## TASK BRIEF
The reply must reproduce each line below exactly.

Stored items
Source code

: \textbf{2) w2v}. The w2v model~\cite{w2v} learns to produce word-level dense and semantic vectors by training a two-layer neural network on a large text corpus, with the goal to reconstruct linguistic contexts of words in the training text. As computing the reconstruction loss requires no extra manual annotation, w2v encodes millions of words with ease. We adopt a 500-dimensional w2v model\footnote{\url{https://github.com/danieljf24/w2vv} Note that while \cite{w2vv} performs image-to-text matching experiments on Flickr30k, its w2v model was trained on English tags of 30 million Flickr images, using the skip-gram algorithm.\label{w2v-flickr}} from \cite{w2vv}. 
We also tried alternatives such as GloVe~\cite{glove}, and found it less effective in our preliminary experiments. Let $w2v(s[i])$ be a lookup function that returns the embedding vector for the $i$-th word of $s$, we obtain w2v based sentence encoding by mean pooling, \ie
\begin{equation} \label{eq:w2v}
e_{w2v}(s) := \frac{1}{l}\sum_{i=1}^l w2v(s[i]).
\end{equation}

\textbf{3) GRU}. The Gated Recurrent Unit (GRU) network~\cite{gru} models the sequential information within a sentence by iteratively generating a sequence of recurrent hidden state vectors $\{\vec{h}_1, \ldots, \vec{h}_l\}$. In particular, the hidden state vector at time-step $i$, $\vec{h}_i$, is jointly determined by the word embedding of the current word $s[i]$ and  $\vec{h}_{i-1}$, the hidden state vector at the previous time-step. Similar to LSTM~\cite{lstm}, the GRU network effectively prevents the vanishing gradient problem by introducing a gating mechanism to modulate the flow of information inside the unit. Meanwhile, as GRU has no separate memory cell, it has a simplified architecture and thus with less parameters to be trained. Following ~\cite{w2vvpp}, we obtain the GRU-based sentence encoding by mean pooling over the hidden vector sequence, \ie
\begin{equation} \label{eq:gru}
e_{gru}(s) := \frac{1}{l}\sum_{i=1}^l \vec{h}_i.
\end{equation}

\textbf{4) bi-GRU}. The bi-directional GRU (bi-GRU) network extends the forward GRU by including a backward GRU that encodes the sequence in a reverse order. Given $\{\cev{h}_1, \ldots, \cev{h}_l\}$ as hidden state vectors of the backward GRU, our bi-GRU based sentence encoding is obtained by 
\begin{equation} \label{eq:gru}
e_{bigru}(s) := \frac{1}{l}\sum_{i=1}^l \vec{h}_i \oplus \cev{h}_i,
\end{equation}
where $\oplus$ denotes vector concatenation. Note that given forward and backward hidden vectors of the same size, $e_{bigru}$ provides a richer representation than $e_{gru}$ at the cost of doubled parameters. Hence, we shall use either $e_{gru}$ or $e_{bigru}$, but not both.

## COMPLETED TASK
Source code

: \textbf{2) w2v}. The w2v model~\cite{w2v} learns to produce word-level dense and semantic vectors by training a two-layer neural network on a large text corpus, with the goal to reconstruct linguistic contexts of words in the training text. As computing the reconstruction loss requires no extra manual annotation, w2v encodes millions of words with ease. We adopt a 500-dimensional w2v model\footnote{\url{https://github.com/danieljf24/w2vv} Note that while \cite{w2vv} performs image-to-text matching experiments on Flickr30k, its w2v model was trained on English tags of 30 million Flickr images, using the skip-gram algorithm.\label{w2v-flickr}} from \cite{w2vv}. 
We also tried alternatives such as GloVe~\cite{glove}, and found it less effective in our preliminary experiments. Let $w2v(s[i])$ be a lookup function that returns the embedding vector for the $i$-th word of $s$, we obtain w2v based sentence encoding by mean pooling, \ie
\begin{equation} \label{eq:w2v}
e_{w2v}(s) := \frac{1}{l}\sum_{i=1}^l w2v(s[i]).
\end{equation}

\textbf{3) GRU}. The Gated Recurrent Unit (GRU) network~\cite{gru} models the sequential information within a sentence by iteratively generating a sequence of recurrent hidden state vectors $\{\vec{h}_1, \ldots, \vec{h}_l\}$. In particular, the hidden state vector at time-step $i$, $\vec{h}_i$, is jointly determined by the word embedding of the current word $s[i]$ and  $\vec{h}_{i-1}$, the hidden state vector at the previous time-step. Similar to LSTM~\cite{lstm}, the GRU network effectively prevents the vanishing gradient problem by introducing a gating mechanism to modulate the flow of information inside the unit. Meanwhile, as GRU has no separate memory cell, it has a simplified architecture and thus with less parameters to be trained. Following ~\cite{w2vvpp}, we obtain the GRU-based sentence encoding by mean pooling over the hidden vector sequence, \ie
\begin{equation} \label{eq:gru}
e_{gru}(s) := \frac{1}{l}\sum_{i=1}^l \vec{h}_i.
\end{equation}

\textbf{4) bi-GRU}. The bi-directional GRU (bi-GRU) network extends the forward GRU by including a backward GRU that encodes the sequence in a reverse order. Given $\{\cev{h}_1, \ldots, \cev{h}_l\}$ as hidden state vectors of the backward GRU, our bi-GRU based sentence encoding is obtained by 
\begin{equation} \label{eq:gru}
e_{bigru}(s) := \frac{1}{l}\sum_{i=1}^l \vec{h}_i \oplus \cev{h}_i,
\end{equation}
where $\oplus$ denotes vector concatenation. Note that given forward and backward hidden vectors of the same size, $e_{bigru}$ provides a richer representation than $e_{gru}$ at the cost of doubled parameters. Hence, we shall use either $e_{gru}$ or $e_{bigru}$, but not both.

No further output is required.